[WHAT THIS TASK INVOLVES]:
Your task is to gather the lines below that hold the string "Tobias".

[MATERIAL FOR THE TASK]:
- - - - -
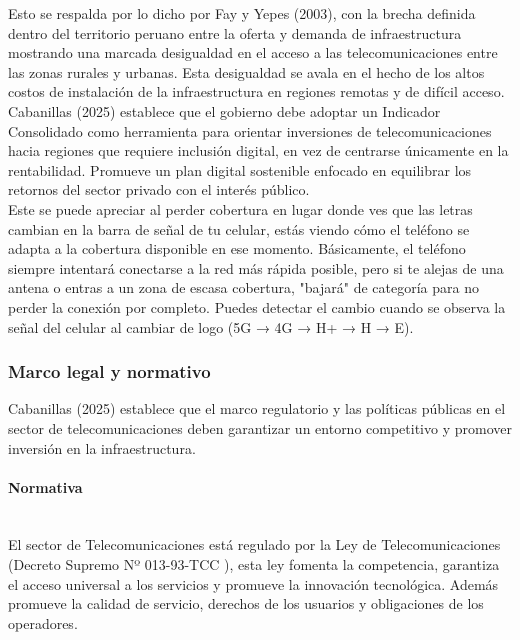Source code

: \documentclass[12pt,a4paper]{article}
\begin{document}
	Esto se respalda por lo dicho por Fay y Yepes (2003), con la brecha definida dentro del territorio peruano entre la oferta y demanda de infraestructura mostrando una marcada desigualdad en el acceso a las telecomunicaciones entre las zonas rurales y urbanas. Esta desigualdad se avala en el hecho de los altos costos de instalación de la infraestructura en regiones remotas y de difícil acceso.\\
	
	Cabanillas (2025) establece que el gobierno debe adoptar un Indicador Consolidado como herramienta para orientar inversiones de telecomunicaciones hacia regiones que requiere inclusión digital, en vez de centrarse únicamente en la rentabilidad. Promueve un plan digital sostenible enfocado en equilibrar los retornos del sector privado con el interés público.\\
	
	Este se puede apreciar al perder cobertura en lugar donde ves que las letras cambian en la barra de señal de tu celular, estás viendo cómo el teléfono se adapta a la cobertura disponible en ese momento. Básicamente, el teléfono siempre intentará conectarse a la red más rápida posible, pero si te alejas de una antena o entras a un zona de escasa cobertura, "bajará" de categoría para no perder la conexión por completo. Puedes detectar el cambio cuando se observa la señal del celular al cambiar de logo (5G → 4G → H+ → H → E).

	\subsubsection{Marco legal y normativo}
	
	Cabanillas (2025) establece que el marco regulatorio y las políticas públicas en el sector de telecomunicaciones deben garantizar un entorno competitivo y promover inversión en la infraestructura. 
	
	\paragraph*{Normativa} \mbox{}\\
	
	El sector de Telecomunicaciones está regulado por la Ley de Telecomunicaciones (Decreto Supremo Nº 013-93-TCC ), esta ley fomenta la competencia, garantiza el acceso universal a los servicios y promueve la innovación tecnológica. Además promueve la calidad de servicio, derechos de los usuarios y obligaciones de los operadores.\\
	
\end{document}
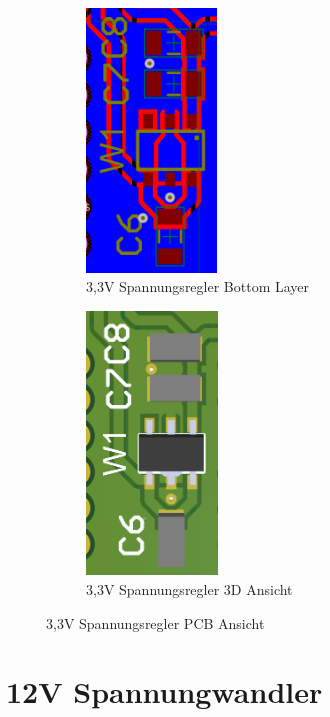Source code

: \begin{inhalt}
\begin{figure}[H] 
  \centering

  \begin{subfigure}[b]{0.48\textwidth}
    \centering
    \includegraphics[height=7cm]{files/Tobias/pics/Schaltungen/PCB/3V3_Spannungregler_PCB.PNG}
    \caption{3,3V Spannungsregler Bottom Layer}
    \label{fig:USB-C_Bottom_layer}
  \end{subfigure}
  \hspace{2mm} %
  \begin{subfigure}[b]{0.48\textwidth}
    \centering
    \includegraphics[height=7cm]{files/Tobias/pics/Schaltungen/PCB/3V3_Spannungsregler_PCB_3D.PNG}
    \caption{3,3V Spannungsregler 3D Ansicht}
    \label{fig:USB-C_3D_Ansicht}
  \end{subfigure}

  \caption{3,3V Spannungsregler PCB Ansicht}
  \label{fig:pcb_layers}
\end{figure}








      \section{12V Spannungwandler}
      

\end{inhalt}
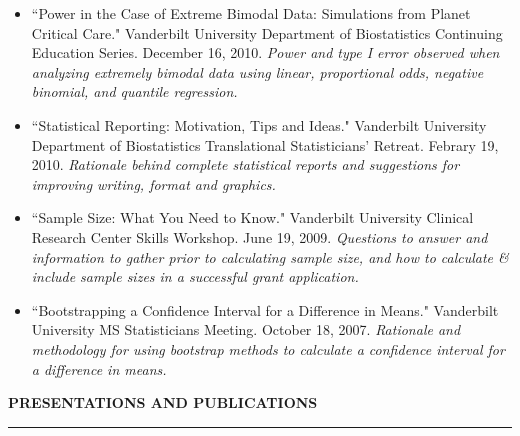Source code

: \documentclass[5pt]{article}
\begin{document}
\begin{itemize}
\item ``Power in the Case of Extreme Bimodal Data: Simulations from Planet Critical Care." Vanderbilt University Department of Biostatistics Continuing Education Series. December 16, 2010. \emph{Power and type I error observed when analyzing extremely bimodal data using linear, proportional odds, negative binomial, and quantile regression.}
\item ``Statistical Reporting: Motivation, Tips and Ideas." Vanderbilt University Department of Biostatistics Translational Statisticians’ Retreat. Febrary 19, 2010. \emph{Rationale behind complete statistical reports and suggestions for improving writing, format and graphics.}
\item ``Sample Size: What You Need to Know." Vanderbilt University Clinical Research Center Skills Workshop. June 19, 2009. \emph{Questions to answer and information to gather prior to calculating sample size, and how to calculate \& include sample sizes in a successful grant application.}
\item ``Bootstrapping a Confidence Interval for a Difference in Means." Vanderbilt University MS Statisticians Meeting. October 18, 2007. \emph{Rationale and methodology for using bootstrap methods to calculate a confidence interval for a difference in means.}
\end{itemize}

\noindent \linebreak \textbf{PRESENTATIONS AND PUBLICATIONS}\\
\rule[5pt]{\linewidth}{1.0pt}
\end{document}
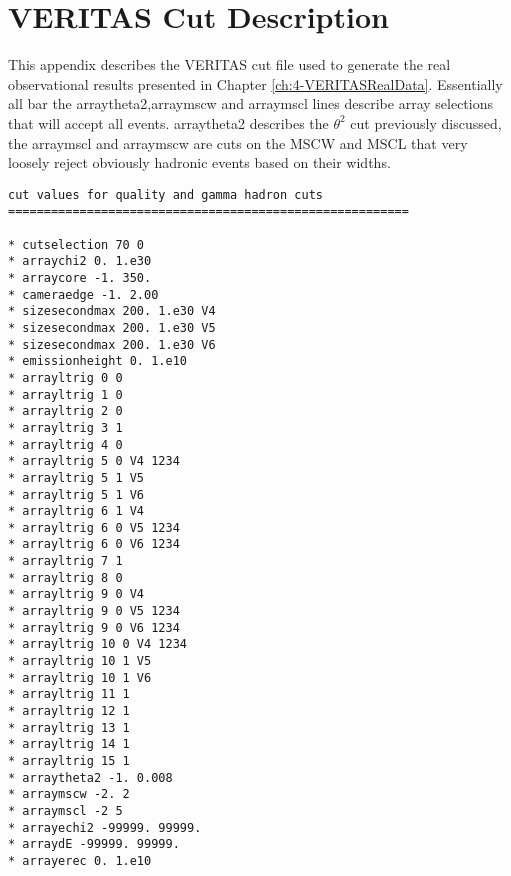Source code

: \chapter{\label{app:1-VERITASCut}VERITAS Cut Description}
This appendix describes the VERITAS cut file used to generate the real observational results presented in Chapter \ref{ch:4-VERITASRealData}. Essentially all bar the arraytheta2,arraymscw and arraymscl lines describe array selections that will accept all events. arraytheta2 describes the $\theta^2$ cut previously discussed, the arraymscl and arraymscw are cuts on the MSCW and MSCL that very loosely reject obviously hadronic events based on their widths.

\begin{lstlisting}[label=verb1,caption=Cut Description Used for the real observations Analysis in Eventdisplay format,float,frame=tb]
cut values for quality and gamma hadron cuts
========================================================

* cutselection 70 0
* arraychi2 0. 1.e30
* arraycore -1. 350.
* cameraedge -1. 2.00
* sizesecondmax 200. 1.e30 V4
* sizesecondmax 200. 1.e30 V5
* sizesecondmax 200. 1.e30 V6
* emissionheight 0. 1.e10
* arrayltrig 0 0
* arrayltrig 1 0
* arrayltrig 2 0
* arrayltrig 3 1
* arrayltrig 4 0
* arrayltrig 5 0 V4 1234
* arrayltrig 5 1 V5
* arrayltrig 5 1 V6
* arrayltrig 6 1 V4
* arrayltrig 6 0 V5 1234
* arrayltrig 6 0 V6 1234
* arrayltrig 7 1
* arrayltrig 8 0
* arrayltrig 9 0 V4
* arrayltrig 9 0 V5 1234
* arrayltrig 9 0 V6 1234
* arrayltrig 10 0 V4 1234
* arrayltrig 10 1 V5
* arrayltrig 10 1 V6
* arrayltrig 11 1
* arrayltrig 12 1
* arrayltrig 13 1
* arrayltrig 14 1
* arrayltrig 15 1
* arraytheta2 -1. 0.008
* arraymscw -2. 2
* arraymscl -2 5
* arrayechi2 -99999. 99999.
* arraydE -99999. 99999.
* arrayerec 0. 1.e10
\end{lstlisting}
- - - - -
[RESPONSE FOR THIS EXERCISE]:
    \includegraphics[height=7cm]{files/Tobias/pics/Schaltungen/PCB/3V3_Spannungregler_PCB.PNG}
    \includegraphics[height=7cm]{files/Tobias/pics/Schaltungen/PCB/3V3_Spannungsregler_PCB_3D.PNG}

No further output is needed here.